*** RECORDS SHOWN Section Begins ***

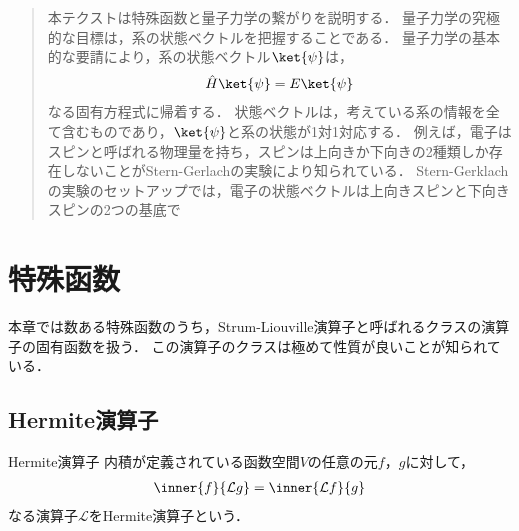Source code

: \documentclass{report}
\begin{document}
  \begin{abstract}
    本テクストは特殊函数と量子力学の繋がりを説明する．
    量子力学の究極的な目標は，系の状態ベクトルを把握することである．
    量子力学の基本的な要請により，系の状態ベクトル$\ket{\psi}$は，
    \begin{align}
      \hat{H}\ket{\psi} = E\ket{\psi}
    \end{align}
    なる固有方程式に帰着する．
    状態ベクトルは，考えている系の情報を全て含むものであり，$\ket{\psi}$と系の状態が1対1対応する．
    例えば，電子はスピンと呼ばれる物理量を持ち，スピンは上向きか下向きの2種類しか存在しないことがStern-Gerlachの実験により知られている．
    Stern-Gerklachの実験のセットアップでは，電子の状態ベクトルは上向きスピンと下向きスピンの2つの基底で
  \end{abstract}
    \chapter{特殊函数}
    本章では数ある特殊函数のうち，Strum-Liouville演算子と呼ばれるクラスの演算子の固有函数を扱う．
    この演算子のクラスは極めて性質が良いことが知られている．
    \section{Hermite演算子}
      \begin{mydef}{Hermite演算子}{}
        内積が定義されている函数空間$V$の任意の元$f$，$g$に対して，
        \begin{align}
          \inner{f}{\mathcal{L}g} = \inner{\mathcal{L}f}{g}
        \end{align}
        なる演算子$\mathcal{L}$をHermite演算子という．
      \end{mydef}
\end{document}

*** RECORDS SHOWN Section Ends ***

_WORK INSTRUCTIONS:_ Return the entries exactly as given. Do not include pictures.

_ANSWER TO THE EXERCISE:_
Source code

: \documentclass{report}
\begin{document}
  \begin{abstract}
    本テクストは特殊函数と量子力学の繋がりを説明する．
    量子力学の究極的な目標は，系の状態ベクトルを把握することである．
    量子力学の基本的な要請により，系の状態ベクトル$\ket{\psi}$は，
    \begin{align}
      \hat{H}\ket{\psi} = E\ket{\psi}
    \end{align}
    なる固有方程式に帰着する．
    状態ベクトルは，考えている系の情報を全て含むものであり，$\ket{\psi}$と系の状態が1対1対応する．
    例えば，電子はスピンと呼ばれる物理量を持ち，スピンは上向きか下向きの2種類しか存在しないことがStern-Gerlachの実験により知られている．
    Stern-Gerklachの実験のセットアップでは，電子の状態ベクトルは上向きスピンと下向きスピンの2つの基底で
  \end{abstract}
    \chapter{特殊函数}
    本章では数ある特殊函数のうち，Strum-Liouville演算子と呼ばれるクラスの演算子の固有函数を扱う．
    この演算子のクラスは極めて性質が良いことが知られている．
    \section{Hermite演算子}
      \begin{mydef}{Hermite演算子}{}
        内積が定義されている函数空間$V$の任意の元$f$，$g$に対して，
        \begin{align}
          \inner{f}{\mathcal{L}g} = \inner{\mathcal{L}f}{g}
        \end{align}
        なる演算子$\mathcal{L}$をHermite演算子という．
      \end{mydef}
\end{document}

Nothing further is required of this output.